What you have to do: Whenever the string "parameters" turns up in a line of the data below, copy that line.

^^^^^^^^^^^^^^^^

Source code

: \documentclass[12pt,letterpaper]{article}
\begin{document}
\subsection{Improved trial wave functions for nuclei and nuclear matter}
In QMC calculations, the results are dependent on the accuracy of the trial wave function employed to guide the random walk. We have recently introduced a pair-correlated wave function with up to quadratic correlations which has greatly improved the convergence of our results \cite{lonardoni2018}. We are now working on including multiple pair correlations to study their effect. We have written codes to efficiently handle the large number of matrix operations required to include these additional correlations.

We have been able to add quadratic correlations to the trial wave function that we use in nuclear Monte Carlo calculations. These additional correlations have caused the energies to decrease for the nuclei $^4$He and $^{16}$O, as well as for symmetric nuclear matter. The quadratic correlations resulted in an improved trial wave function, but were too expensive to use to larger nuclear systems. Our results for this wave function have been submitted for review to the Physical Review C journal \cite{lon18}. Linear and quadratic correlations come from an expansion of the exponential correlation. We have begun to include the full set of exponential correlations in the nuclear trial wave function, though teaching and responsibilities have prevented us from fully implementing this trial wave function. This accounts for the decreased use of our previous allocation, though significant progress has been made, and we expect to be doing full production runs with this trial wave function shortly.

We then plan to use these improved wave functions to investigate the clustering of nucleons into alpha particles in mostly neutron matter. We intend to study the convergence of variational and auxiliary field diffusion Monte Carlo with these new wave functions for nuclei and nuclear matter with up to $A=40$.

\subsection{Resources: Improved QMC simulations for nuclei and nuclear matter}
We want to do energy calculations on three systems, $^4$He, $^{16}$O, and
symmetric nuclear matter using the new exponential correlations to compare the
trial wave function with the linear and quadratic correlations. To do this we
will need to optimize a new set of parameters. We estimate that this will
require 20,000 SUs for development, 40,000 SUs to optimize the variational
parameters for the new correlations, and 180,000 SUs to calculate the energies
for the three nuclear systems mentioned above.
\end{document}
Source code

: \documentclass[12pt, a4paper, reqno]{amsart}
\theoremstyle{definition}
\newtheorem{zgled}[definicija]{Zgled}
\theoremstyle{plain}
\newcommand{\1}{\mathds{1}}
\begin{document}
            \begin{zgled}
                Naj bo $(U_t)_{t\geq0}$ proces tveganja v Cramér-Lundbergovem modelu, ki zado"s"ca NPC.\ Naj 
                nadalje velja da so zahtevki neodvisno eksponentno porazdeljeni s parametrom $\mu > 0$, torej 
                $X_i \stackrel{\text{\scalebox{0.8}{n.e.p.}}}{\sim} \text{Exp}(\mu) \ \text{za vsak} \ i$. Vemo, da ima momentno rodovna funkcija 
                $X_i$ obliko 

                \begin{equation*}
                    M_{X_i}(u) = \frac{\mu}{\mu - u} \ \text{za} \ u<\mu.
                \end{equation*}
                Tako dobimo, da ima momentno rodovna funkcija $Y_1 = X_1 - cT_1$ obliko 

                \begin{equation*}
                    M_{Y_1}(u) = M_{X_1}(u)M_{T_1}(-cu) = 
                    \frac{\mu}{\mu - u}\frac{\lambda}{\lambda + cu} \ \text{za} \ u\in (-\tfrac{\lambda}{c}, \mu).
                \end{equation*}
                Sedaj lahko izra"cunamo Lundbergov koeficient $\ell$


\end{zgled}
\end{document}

^^^^^^^^^^^^^^^^

Task response:
will need to optimize a new set of parameters. We estimate that this will
parameters for the new correlations, and 180,000 SUs to calculate the energies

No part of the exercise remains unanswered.